EXERCISE DETAILS: Although the entries hold pictures, only their words are printed back, exactly as given.

+===+

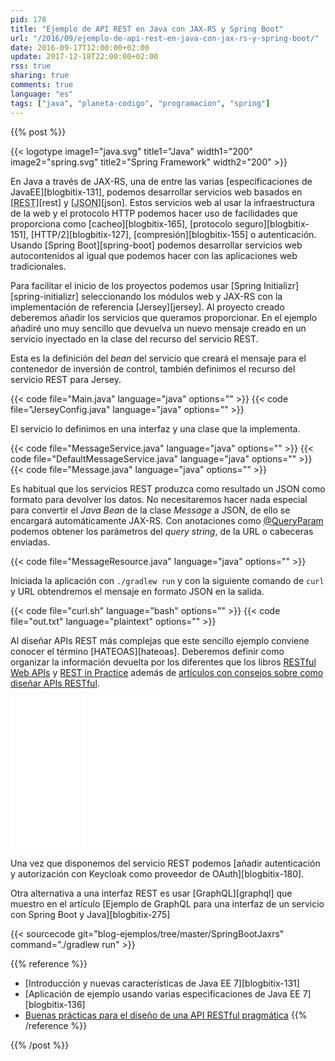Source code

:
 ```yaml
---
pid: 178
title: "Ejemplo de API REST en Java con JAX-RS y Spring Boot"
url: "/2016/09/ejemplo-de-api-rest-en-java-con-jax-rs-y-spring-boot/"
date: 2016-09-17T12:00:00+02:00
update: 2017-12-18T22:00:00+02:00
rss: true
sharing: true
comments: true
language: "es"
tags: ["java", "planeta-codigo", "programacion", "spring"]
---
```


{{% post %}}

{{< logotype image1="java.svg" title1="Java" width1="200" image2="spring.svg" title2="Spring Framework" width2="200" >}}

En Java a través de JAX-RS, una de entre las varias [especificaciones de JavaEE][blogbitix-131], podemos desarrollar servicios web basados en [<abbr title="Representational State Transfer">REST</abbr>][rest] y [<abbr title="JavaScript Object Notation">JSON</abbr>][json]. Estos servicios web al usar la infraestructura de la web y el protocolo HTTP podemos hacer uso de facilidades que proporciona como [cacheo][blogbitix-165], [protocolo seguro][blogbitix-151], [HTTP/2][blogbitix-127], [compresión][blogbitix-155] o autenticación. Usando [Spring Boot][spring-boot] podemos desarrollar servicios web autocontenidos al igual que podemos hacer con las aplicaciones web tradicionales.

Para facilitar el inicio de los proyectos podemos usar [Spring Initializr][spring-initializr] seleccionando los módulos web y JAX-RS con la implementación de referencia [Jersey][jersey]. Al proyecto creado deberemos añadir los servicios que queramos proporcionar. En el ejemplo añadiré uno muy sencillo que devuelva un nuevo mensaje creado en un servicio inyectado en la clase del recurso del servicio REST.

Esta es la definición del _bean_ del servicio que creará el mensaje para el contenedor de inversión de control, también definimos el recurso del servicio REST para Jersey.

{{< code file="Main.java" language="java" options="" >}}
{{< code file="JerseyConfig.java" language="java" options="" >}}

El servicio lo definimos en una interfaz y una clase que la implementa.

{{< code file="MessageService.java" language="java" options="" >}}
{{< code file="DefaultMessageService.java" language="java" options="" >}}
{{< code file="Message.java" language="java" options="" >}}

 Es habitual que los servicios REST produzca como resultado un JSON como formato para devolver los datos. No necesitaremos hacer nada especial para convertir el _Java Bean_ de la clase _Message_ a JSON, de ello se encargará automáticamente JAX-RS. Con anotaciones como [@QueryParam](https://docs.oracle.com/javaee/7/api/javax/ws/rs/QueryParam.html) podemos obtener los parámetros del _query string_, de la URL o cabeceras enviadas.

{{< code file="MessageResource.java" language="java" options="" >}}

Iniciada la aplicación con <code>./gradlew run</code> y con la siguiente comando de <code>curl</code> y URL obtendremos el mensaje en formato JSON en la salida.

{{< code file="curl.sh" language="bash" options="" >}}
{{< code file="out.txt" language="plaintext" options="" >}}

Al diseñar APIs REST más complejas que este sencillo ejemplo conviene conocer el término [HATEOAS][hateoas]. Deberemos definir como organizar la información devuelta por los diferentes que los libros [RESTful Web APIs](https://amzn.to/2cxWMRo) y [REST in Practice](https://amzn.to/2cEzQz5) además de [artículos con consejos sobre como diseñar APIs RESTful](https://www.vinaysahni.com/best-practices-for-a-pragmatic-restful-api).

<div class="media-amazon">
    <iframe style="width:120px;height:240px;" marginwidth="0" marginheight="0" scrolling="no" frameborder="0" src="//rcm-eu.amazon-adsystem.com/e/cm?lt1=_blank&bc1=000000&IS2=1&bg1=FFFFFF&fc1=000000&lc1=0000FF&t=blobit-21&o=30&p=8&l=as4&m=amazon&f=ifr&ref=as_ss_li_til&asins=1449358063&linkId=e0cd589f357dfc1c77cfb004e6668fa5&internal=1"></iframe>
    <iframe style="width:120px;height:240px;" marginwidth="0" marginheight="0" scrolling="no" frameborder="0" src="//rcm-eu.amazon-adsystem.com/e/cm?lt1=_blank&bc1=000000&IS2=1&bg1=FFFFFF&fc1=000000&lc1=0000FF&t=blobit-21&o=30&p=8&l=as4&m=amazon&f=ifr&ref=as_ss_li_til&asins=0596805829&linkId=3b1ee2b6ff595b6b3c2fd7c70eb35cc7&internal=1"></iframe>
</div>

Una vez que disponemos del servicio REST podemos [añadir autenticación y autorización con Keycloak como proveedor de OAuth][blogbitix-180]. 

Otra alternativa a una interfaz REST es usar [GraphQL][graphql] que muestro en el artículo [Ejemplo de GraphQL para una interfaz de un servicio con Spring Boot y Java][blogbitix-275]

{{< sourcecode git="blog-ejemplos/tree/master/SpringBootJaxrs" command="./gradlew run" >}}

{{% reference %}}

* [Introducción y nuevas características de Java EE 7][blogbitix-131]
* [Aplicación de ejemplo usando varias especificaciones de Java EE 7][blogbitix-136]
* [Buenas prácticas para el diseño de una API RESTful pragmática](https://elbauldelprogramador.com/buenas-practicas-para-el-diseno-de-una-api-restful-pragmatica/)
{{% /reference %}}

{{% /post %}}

+===+

TASK OUTPUT:
Source code

:
 ```yaml
---
pid: 178
title: "Ejemplo de API REST en Java con JAX-RS y Spring Boot"
url: "/2016/09/ejemplo-de-api-rest-en-java-con-jax-rs-y-spring-boot/"
date: 2016-09-17T12:00:00+02:00
update: 2017-12-18T22:00:00+02:00
rss: true
sharing: true
comments: true
language: "es"
tags: ["java", "planeta-codigo", "programacion", "spring"]
---
```


{{% post %}}

{{< logotype image1="java.svg" title1="Java" width1="200" image2="spring.svg" title2="Spring Framework" width2="200" >}}

En Java a través de JAX-RS, una de entre las varias [especificaciones de JavaEE][blogbitix-131], podemos desarrollar servicios web basados en [<abbr title="Representational State Transfer">REST</abbr>][rest] y [<abbr title="JavaScript Object Notation">JSON</abbr>][json]. Estos servicios web al usar la infraestructura de la web y el protocolo HTTP podemos hacer uso de facilidades que proporciona como [cacheo][blogbitix-165], [protocolo seguro][blogbitix-151], [HTTP/2][blogbitix-127], [compresión][blogbitix-155] o autenticación. Usando [Spring Boot][spring-boot] podemos desarrollar servicios web autocontenidos al igual que podemos hacer con las aplicaciones web tradicionales.

Para facilitar el inicio de los proyectos podemos usar [Spring Initializr][spring-initializr] seleccionando los módulos web y JAX-RS con la implementación de referencia [Jersey][jersey]. Al proyecto creado deberemos añadir los servicios que queramos proporcionar. En el ejemplo añadiré uno muy sencillo que devuelva un nuevo mensaje creado en un servicio inyectado en la clase del recurso del servicio REST.

Esta es la definición del _bean_ del servicio que creará el mensaje para el contenedor de inversión de control, también definimos el recurso del servicio REST para Jersey.

{{< code file="Main.java" language="java" options="" >}}
{{< code file="JerseyConfig.java" language="java" options="" >}}

El servicio lo definimos en una interfaz y una clase que la implementa.

{{< code file="MessageService.java" language="java" options="" >}}
{{< code file="DefaultMessageService.java" language="java" options="" >}}
{{< code file="Message.java" language="java" options="" >}}

 Es habitual que los servicios REST produzca como resultado un JSON como formato para devolver los datos. No necesitaremos hacer nada especial para convertir el _Java Bean_ de la clase _Message_ a JSON, de ello se encargará automáticamente JAX-RS. Con anotaciones como [@QueryParam](https://docs.oracle.com/javaee/7/api/javax/ws/rs/QueryParam.html) podemos obtener los parámetros del _query string_, de la URL o cabeceras enviadas.

{{< code file="MessageResource.java" language="java" options="" >}}

Iniciada la aplicación con <code>./gradlew run</code> y con la siguiente comando de <code>curl</code> y URL obtendremos el mensaje en formato JSON en la salida.

{{< code file="curl.sh" language="bash" options="" >}}
{{< code file="out.txt" language="plaintext" options="" >}}

Al diseñar APIs REST más complejas que este sencillo ejemplo conviene conocer el término [HATEOAS][hateoas]. Deberemos definir como organizar la información devuelta por los diferentes que los libros [RESTful Web APIs](https://amzn.to/2cxWMRo) y [REST in Practice](https://amzn.to/2cEzQz5) además de [artículos con consejos sobre como diseñar APIs RESTful](https://www.vinaysahni.com/best-practices-for-a-pragmatic-restful-api).

<div class="media-amazon">
    <iframe style="width:120px;height:240px;" marginwidth="0" marginheight="0" scrolling="no" frameborder="0" src="//rcm-eu.amazon-adsystem.com/e/cm?lt1=_blank&bc1=000000&IS2=1&bg1=FFFFFF&fc1=000000&lc1=0000FF&t=blobit-21&o=30&p=8&l=as4&m=amazon&f=ifr&ref=as_ss_li_til&asins=1449358063&linkId=e0cd589f357dfc1c77cfb004e6668fa5&internal=1"></iframe>
    <iframe style="width:120px;height:240px;" marginwidth="0" marginheight="0" scrolling="no" frameborder="0" src="//rcm-eu.amazon-adsystem.com/e/cm?lt1=_blank&bc1=000000&IS2=1&bg1=FFFFFF&fc1=000000&lc1=0000FF&t=blobit-21&o=30&p=8&l=as4&m=amazon&f=ifr&ref=as_ss_li_til&asins=0596805829&linkId=3b1ee2b6ff595b6b3c2fd7c70eb35cc7&internal=1"></iframe>
</div>

Una vez que disponemos del servicio REST podemos [añadir autenticación y autorización con Keycloak como proveedor de OAuth][blogbitix-180]. 

Otra alternativa a una interfaz REST es usar [GraphQL][graphql] que muestro en el artículo [Ejemplo de GraphQL para una interfaz de un servicio con Spring Boot y Java][blogbitix-275]

{{< sourcecode git="blog-ejemplos/tree/master/SpringBootJaxrs" command="./gradlew run" >}}

{{% reference %}}

* [Introducción y nuevas características de Java EE 7][blogbitix-131]
* [Aplicación de ejemplo usando varias especificaciones de Java EE 7][blogbitix-136]
* [Buenas prácticas para el diseño de una API RESTful pragmática](https://elbauldelprogramador.com/buenas-practicas-para-el-diseno-de-una-api-restful-pragmatica/)
{{% /reference %}}

{{% /post %}}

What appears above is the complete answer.